Hadoop designed to solve issues impossible for the traditional commercial tools
In the first summary part of my blog series I opened background of the big data tools. We discussed how the different components originally born to solve issues more challenging than traditional enterprise IT architects and operators even wanted to think. Therefore I claim that Hadoop tools are extremely well designed and have excellent features for almost every company.
Before going more into the details, let’s get back to history of big data. Roughly twenty years ago internet startups found a low cost and open source software to build their services. On the high level the main difference was economics behind them and pretty much made the internet boom possible. Like I mentioned earlier, suddenly you didn’t need to have a significant funding to set-up an IT or internet company.
However, these open source tools pretty much copied the functionality of commercial tools. As examples, the Linux operating system on the low cost commodity intel servers took their place in the servers. We Finns where proud about MySql as the de facto open source database among the PostgreSQL. Similarly the Apache web server became the standard to run static html- and php-pages. If you needed a full scale java-application server Jboss was available for free etc. From the architectural and functional point of view there was not major difference between the open source and commercial tools, though.
The new era of internet and the new infrastructural components running it did not change dramatically the enterprise software sector and economic of it, either. Majority of enterprise software vendors started to use the same open source software components embedded into their products – like providing MySql as an embedded free repository database option or embedded Apache tomcat as application server instead of building their completely own ones. As 95% of added value still came from their proprietary code and professional services tightly bound to it, the business logic of enterprise software has been pretty much the same until these days.
But change is happening now. Under the shadows these new internet companies grew faster than we had ever seen. Quickly they run into overwhelming technological challenges, which the traditional software tools, commercial or open source, never needed to tackle. The new comers needed to invent how to provide almost 100% automated service 24/7/365. They needed capability to add hardware, upgrade platform software versions and develop application further without any kind of downtime ever. This means that you need 100% fault to tolerance, no single point of failures, software capable for rolling upgrades, an excellent monitoring and automated management from few servers to thousands of servers with a minimal labor. Amount of data managed can be 100 or 10000 times bigger than in a traditional large enterprise. 24/7 solutions do not have “a night time” for the batch jobs and software need to scale linearly as you add hardware. Some of the start-ups found solutions for these issues and as results we have Facebook, Yahoo, Linked-in, Twitter etc.

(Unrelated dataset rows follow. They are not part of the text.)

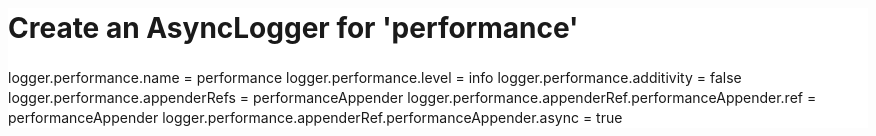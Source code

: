 # Create an AsyncLogger for 'performance'
logger.performance.name = performance
logger.performance.level = info
logger.performance.additivity = false
logger.performance.appenderRefs = performanceAppender
logger.performance.appenderRef.performanceAppender.ref = performanceAppender
logger.performance.appenderRef.performanceAppender.async = true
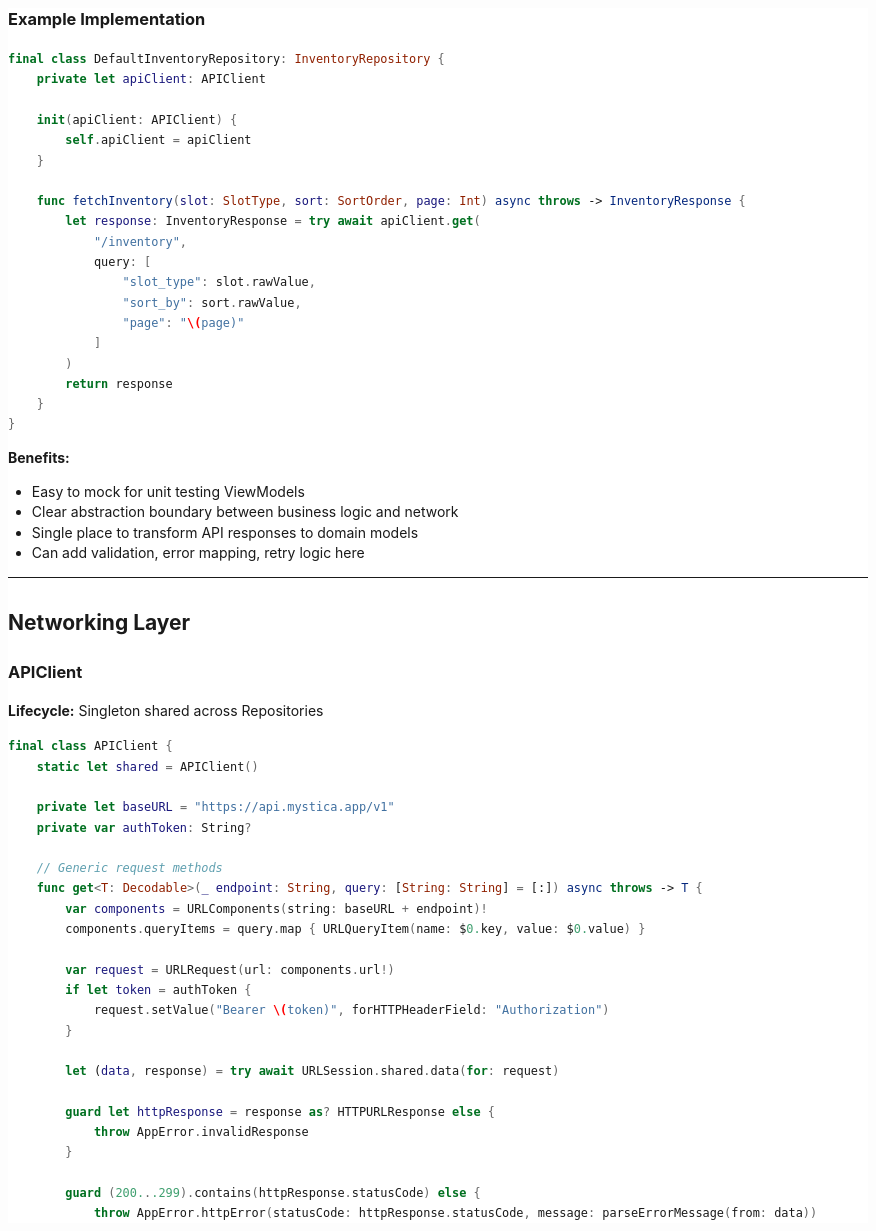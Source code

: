 ### Example Implementation

```swift
final class DefaultInventoryRepository: InventoryRepository {
    private let apiClient: APIClient

    init(apiClient: APIClient) {
        self.apiClient = apiClient
    }

    func fetchInventory(slot: SlotType, sort: SortOrder, page: Int) async throws -> InventoryResponse {
        let response: InventoryResponse = try await apiClient.get(
            "/inventory",
            query: [
                "slot_type": slot.rawValue,
                "sort_by": sort.rawValue,
                "page": "\(page)"
            ]
        )
        return response
    }
}
```

**Benefits:**
- Easy to mock for unit testing ViewModels
- Clear abstraction boundary between business logic and network
- Single place to transform API responses to domain models
- Can add validation, error mapping, retry logic here

---

## Networking Layer

### APIClient
**Lifecycle:** Singleton shared across Repositories

```swift
final class APIClient {
    static let shared = APIClient()

    private let baseURL = "https://api.mystica.app/v1"
    private var authToken: String?

    // Generic request methods
    func get<T: Decodable>(_ endpoint: String, query: [String: String] = [:]) async throws -> T {
        var components = URLComponents(string: baseURL + endpoint)!
        components.queryItems = query.map { URLQueryItem(name: $0.key, value: $0.value) }

        var request = URLRequest(url: components.url!)
        if let token = authToken {
            request.setValue("Bearer \(token)", forHTTPHeaderField: "Authorization")
        }

        let (data, response) = try await URLSession.shared.data(for: request)

        guard let httpResponse = response as? HTTPURLResponse else {
            throw AppError.invalidResponse
        }

        guard (200...299).contains(httpResponse.statusCode) else {
            throw AppError.httpError(statusCode: httpResponse.statusCode, message: parseErrorMessage(from: data))
```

Let’s take a few examples how certain Hadoop tools are different from the traditional ones. For example the traditional databases can be clustered, but a cluster of dozens servers is already very large. The replication of data among the servers is done on software layer. At the same time a traditional database locks rows and even whole table at the time of updates and deletes. As the result the maximal cluster size is very limited. To resolve the issue Yahoo created a completely new kind of file system (HDFS) – way files are stored on the disk. This file system is “distributed” so the “operating system” of Hadoop already makes same data files available on multiple servers. The method is completely license free. Traditionally the same result has required an expensive hardware and still it does not scale for clusters of thousands servers like the HDFS-file system method. About at the same time Google invented a new way for going efficient parallel processing on large amount of servers – the Map Reduce language mentioned in the previous blog. Map Reduce can also do more complex processing than SQL and the processed data can be even unstructured (like text or photos). Together HDFS and Map Reduce provided way to do advanced querying and processing of extremely massive amounts of data. As Yahoo and Google where tackling with the batch processing of the data, LinkedIn had challenges to integrate all of their system in real-time and batches. They ended up moving to a completely real-time architecture and developing own messaging software for it – Kafka. The main difference is superior throughput compared to traditional messaging servers. Kafka can also store messages exceptionally long – default setting being seven days. These companies shared the code with each other. Also others joined in and the Hadoop project was born under Apache organization.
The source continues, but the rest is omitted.